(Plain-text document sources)
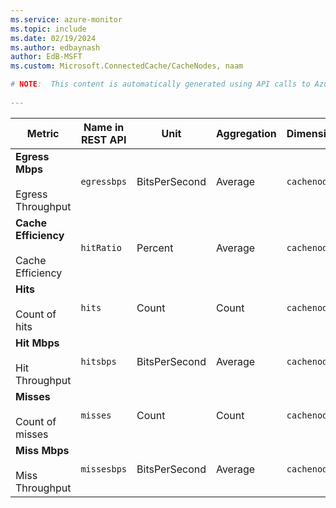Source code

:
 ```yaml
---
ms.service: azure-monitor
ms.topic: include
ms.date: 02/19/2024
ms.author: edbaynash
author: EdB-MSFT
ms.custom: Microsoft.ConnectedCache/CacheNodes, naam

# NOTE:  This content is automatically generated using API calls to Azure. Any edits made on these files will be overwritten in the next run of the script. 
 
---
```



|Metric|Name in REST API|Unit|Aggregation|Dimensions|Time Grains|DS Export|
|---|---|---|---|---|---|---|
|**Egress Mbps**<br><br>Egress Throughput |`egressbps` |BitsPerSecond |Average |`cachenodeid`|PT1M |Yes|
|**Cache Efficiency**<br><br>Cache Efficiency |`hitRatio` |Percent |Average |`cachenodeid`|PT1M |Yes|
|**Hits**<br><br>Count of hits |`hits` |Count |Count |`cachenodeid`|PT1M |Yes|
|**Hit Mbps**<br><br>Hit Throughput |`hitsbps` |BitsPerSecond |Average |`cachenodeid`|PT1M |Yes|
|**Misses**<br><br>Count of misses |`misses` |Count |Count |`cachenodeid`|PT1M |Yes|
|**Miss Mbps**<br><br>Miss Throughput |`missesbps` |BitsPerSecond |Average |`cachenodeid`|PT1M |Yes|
--
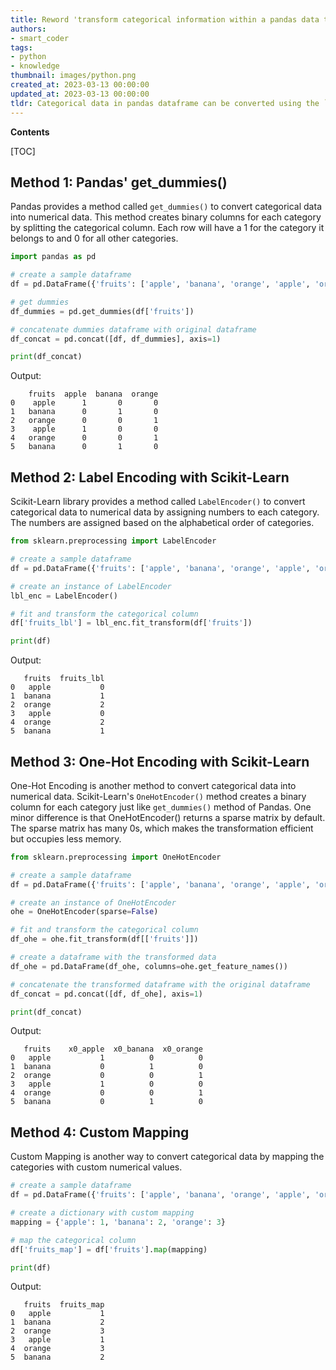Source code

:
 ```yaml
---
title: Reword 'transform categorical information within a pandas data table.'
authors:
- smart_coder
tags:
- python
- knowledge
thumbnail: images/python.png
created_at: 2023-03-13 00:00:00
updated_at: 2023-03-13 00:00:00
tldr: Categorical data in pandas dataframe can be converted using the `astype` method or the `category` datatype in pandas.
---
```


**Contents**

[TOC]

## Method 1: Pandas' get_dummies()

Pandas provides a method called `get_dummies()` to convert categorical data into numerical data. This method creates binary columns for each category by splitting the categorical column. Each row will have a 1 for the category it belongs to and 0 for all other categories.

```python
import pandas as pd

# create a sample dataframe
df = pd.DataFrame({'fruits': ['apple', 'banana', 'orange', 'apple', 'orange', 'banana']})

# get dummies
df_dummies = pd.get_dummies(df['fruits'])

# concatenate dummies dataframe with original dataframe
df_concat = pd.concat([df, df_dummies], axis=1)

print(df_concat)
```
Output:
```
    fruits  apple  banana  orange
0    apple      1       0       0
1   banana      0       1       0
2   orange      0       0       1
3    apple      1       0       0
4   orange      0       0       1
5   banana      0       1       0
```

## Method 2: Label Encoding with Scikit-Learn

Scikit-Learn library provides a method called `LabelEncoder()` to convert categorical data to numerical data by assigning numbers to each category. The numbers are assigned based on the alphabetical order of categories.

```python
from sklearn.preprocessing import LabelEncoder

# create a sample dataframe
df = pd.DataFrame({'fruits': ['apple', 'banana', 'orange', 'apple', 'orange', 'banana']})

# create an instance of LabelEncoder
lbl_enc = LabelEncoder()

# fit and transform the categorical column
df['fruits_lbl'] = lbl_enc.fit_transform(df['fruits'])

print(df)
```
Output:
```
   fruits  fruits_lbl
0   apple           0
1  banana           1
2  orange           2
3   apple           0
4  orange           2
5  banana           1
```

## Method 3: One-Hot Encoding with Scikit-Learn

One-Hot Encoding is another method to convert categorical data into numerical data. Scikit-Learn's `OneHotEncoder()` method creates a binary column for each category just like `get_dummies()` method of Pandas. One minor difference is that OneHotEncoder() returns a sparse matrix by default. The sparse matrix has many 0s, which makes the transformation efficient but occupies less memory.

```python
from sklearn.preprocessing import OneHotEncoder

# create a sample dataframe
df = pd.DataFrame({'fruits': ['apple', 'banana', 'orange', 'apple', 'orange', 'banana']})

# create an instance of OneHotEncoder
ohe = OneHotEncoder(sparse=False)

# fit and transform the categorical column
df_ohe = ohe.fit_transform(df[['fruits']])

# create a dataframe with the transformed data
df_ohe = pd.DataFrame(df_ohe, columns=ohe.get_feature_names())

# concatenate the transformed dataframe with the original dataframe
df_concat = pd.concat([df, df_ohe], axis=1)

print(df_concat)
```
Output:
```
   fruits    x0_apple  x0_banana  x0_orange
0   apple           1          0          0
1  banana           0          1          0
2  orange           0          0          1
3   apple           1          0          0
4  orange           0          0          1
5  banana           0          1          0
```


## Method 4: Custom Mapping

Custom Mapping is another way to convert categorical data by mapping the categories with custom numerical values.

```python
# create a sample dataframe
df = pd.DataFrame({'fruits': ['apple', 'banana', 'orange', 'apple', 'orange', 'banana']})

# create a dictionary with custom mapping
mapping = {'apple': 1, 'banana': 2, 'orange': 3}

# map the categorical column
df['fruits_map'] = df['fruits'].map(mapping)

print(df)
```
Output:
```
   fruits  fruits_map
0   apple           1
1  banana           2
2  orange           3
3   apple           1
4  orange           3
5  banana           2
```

→ EXERCISE
Which lines of the data include the string "Mbps"? Copy each of them.

→ RESULT OF THIS TASK
|**Egress Mbps**<br><br>Egress Throughput |`egressbps` |BitsPerSecond |Average |`cachenodeid`|PT1M |Yes|
|**Hit Mbps**<br><br>Hit Throughput |`hitsbps` |BitsPerSecond |Average |`cachenodeid`|PT1M |Yes|
|**Miss Mbps**<br><br>Miss Throughput |`missesbps` |BitsPerSecond |Average |`cachenodeid`|PT1M |Yes|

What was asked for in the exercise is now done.